Es en “las otras” mujeres donde está la rabia y también la salvación: la ex del marido, que se rió espléndida cuando Pablo le pidió que dejen Colombia atrás juntos y dijo no, la cuñada que critica sin parar y se acuesta con el primero que puede, pero también la amiga (“Victoria asiente y sonríe. Si fuera una mascota, piensa Lucía, movería la cola”), la editora que la convoca sin conocerla y esa mujer misteriosa que Lucía conoce en la playa y la invita a un show que da con otra chica, (las dos estarán ataviadas con máscaras de peluches), así saliendo de la nada misma de la arena incómoda y tediosa de New Heaven: “(...) El vestuario es de cuarta. Pero hay algo bello –y real– en el modo en que se tocan con las yemas de los dedos, como si en verdad no intentaran provocar erecciones” dice Lucía sobre la performance del dúo.  

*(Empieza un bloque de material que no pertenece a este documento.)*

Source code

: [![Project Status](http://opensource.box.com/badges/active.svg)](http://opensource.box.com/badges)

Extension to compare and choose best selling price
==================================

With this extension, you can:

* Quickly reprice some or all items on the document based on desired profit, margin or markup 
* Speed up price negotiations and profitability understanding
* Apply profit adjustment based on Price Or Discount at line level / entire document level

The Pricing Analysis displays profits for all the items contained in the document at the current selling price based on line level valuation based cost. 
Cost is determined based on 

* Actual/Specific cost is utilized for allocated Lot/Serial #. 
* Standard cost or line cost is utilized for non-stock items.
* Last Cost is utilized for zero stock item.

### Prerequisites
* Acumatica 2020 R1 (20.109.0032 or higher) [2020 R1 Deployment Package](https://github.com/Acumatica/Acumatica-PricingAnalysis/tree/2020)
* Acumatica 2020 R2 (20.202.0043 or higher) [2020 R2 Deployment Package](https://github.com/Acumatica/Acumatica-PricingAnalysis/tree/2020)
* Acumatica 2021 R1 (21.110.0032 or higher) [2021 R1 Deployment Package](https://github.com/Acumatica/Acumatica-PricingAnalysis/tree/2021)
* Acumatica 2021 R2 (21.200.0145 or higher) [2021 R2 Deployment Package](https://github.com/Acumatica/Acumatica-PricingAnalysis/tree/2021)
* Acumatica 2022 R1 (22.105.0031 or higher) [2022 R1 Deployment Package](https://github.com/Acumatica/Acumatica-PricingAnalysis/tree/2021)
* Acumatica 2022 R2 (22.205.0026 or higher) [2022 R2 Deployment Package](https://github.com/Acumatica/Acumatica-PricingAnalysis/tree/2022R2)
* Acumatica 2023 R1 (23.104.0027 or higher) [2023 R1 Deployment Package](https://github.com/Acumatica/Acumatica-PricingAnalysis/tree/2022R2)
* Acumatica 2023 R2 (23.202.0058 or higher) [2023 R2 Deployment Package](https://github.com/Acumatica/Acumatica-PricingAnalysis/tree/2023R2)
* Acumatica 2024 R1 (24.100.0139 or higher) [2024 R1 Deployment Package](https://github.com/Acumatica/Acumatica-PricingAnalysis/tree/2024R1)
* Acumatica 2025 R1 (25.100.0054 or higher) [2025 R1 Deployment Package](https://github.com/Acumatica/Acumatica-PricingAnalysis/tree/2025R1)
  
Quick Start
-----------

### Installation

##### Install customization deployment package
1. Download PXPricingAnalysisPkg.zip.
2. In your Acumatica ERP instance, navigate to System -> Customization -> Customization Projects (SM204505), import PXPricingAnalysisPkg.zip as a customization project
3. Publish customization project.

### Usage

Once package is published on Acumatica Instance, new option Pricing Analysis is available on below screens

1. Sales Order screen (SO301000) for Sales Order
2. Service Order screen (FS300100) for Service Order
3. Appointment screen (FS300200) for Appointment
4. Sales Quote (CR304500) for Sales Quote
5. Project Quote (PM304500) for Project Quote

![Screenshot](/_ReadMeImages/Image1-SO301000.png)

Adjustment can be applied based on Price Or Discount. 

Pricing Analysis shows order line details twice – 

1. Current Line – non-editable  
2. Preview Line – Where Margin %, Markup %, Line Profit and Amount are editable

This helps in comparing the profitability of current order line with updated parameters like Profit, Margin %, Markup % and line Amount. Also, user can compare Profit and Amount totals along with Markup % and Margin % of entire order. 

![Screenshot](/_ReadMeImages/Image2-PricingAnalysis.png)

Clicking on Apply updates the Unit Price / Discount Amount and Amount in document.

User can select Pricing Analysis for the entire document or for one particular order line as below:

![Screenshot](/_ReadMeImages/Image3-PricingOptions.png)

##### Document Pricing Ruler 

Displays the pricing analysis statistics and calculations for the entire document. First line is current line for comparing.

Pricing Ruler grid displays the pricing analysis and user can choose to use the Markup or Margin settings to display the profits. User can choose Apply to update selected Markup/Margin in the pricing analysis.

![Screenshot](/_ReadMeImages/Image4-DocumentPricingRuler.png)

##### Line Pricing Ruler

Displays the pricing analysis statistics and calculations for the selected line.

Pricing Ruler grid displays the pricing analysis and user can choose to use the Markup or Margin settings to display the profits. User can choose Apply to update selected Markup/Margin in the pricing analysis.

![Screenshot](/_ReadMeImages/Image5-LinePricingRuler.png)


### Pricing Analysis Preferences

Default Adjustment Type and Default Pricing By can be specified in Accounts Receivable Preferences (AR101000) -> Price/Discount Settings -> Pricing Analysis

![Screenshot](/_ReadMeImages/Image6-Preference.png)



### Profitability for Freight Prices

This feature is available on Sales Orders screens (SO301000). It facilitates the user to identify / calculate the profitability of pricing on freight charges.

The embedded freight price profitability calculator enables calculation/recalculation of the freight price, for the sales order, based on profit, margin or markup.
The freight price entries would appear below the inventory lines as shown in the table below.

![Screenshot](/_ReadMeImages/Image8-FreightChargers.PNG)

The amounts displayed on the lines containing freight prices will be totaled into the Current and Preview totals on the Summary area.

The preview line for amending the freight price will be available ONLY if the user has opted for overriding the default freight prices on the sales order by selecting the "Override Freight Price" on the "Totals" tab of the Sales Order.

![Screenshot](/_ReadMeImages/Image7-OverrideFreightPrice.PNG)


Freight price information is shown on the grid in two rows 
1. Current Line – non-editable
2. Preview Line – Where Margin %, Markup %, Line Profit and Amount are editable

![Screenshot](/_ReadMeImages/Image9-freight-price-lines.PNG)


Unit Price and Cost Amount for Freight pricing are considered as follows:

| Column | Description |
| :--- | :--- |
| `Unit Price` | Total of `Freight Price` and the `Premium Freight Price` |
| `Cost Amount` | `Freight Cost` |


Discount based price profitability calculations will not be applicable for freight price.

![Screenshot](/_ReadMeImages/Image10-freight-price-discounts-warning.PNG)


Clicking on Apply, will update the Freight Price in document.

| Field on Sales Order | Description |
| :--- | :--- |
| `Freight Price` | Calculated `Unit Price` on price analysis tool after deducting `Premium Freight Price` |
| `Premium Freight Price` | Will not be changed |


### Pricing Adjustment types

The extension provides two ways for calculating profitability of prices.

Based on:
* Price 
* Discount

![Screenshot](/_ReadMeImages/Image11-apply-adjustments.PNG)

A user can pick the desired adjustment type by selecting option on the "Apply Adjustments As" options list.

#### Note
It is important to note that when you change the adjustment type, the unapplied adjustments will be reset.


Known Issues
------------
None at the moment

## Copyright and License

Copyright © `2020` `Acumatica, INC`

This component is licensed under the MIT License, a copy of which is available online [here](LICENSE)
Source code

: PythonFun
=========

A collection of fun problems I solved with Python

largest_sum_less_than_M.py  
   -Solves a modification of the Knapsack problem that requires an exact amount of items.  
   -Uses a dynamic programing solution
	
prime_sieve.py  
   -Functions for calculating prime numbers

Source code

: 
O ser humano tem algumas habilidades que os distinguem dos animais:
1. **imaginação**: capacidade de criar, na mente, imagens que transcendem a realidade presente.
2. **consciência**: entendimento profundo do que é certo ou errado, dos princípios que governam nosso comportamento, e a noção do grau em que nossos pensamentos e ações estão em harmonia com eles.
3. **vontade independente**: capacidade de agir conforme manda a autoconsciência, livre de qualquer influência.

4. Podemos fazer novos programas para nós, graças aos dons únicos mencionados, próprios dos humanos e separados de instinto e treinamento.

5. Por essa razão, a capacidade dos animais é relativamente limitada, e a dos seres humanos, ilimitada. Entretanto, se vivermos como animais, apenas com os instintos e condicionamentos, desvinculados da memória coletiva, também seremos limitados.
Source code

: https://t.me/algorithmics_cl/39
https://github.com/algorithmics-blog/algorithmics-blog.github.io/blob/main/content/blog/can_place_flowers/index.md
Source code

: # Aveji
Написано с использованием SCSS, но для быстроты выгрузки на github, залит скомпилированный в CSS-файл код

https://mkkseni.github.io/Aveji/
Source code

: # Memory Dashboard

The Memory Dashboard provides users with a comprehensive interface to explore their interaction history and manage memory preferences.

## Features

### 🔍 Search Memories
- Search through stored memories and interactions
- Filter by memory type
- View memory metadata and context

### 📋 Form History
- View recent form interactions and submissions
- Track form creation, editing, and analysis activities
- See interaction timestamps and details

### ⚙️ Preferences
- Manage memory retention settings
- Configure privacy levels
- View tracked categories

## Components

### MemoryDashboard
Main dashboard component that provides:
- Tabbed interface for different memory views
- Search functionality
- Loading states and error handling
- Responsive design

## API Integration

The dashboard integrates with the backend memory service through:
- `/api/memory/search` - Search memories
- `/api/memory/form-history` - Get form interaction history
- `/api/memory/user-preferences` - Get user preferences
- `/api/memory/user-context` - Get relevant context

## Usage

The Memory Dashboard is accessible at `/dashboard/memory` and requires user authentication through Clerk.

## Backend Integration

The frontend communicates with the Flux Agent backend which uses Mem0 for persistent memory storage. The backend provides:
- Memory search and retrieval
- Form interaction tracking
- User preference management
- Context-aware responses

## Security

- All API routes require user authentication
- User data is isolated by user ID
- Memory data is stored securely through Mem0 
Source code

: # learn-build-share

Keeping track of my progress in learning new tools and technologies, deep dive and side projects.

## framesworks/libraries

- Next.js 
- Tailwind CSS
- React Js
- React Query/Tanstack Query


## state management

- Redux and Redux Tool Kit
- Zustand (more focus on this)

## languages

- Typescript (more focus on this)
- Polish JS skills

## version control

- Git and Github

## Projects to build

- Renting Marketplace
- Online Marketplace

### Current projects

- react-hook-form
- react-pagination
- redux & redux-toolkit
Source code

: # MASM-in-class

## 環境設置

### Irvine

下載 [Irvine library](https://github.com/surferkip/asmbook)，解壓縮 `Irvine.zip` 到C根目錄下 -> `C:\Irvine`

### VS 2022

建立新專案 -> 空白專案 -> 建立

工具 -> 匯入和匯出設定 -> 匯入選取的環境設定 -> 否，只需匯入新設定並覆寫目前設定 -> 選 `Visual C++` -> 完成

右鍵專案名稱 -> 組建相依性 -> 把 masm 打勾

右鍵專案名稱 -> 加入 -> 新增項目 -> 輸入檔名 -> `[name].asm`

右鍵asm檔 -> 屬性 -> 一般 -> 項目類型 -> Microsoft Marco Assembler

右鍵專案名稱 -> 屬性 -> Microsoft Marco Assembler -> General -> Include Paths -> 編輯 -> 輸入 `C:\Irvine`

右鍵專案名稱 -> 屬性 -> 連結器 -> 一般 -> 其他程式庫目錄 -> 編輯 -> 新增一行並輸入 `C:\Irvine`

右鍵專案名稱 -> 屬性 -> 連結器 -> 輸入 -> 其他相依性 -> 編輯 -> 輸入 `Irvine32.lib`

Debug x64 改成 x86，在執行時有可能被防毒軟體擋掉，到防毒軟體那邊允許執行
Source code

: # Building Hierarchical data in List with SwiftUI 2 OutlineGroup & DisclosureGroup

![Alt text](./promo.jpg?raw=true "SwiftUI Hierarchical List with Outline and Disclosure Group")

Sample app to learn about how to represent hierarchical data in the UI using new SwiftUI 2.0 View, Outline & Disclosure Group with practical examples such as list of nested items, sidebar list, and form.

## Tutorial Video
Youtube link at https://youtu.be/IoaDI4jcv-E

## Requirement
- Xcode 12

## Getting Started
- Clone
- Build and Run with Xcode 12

Lucía escribe sobre la pareja en una revista feminista y lo defenestra a Pablo, y con él, a todos los varones. “Prefiero cuatro millones de refrigeradores mal cerrados que la voz de mi marido o, peor, que el silencio de mi marido. A veces me pregunto si lo hace a propósito –callar a un volumen ensordecedor–, esperando verme reventar y escupir los tímpanos ensangrentados, o si, sencillamente, carece de los recursos neurológicos para...”, trazando un link con aquel futbolista con el que huye una tarde por puro aburrimiento y necesidad de flirteo y de repente toma conciencia de la superioridad física de él. “Todos los hombres –se dice, se recuerda y se repite como un mantra– se hermanan en su capacidad infinita de producir violencia” cerrando un círculo de tiza que plantea el fracaso de la monogamia, la complejidad de las relaciones por más libros que se tengan en la biblioteca y el paso del tiempo como enemigo implacable y nervioso.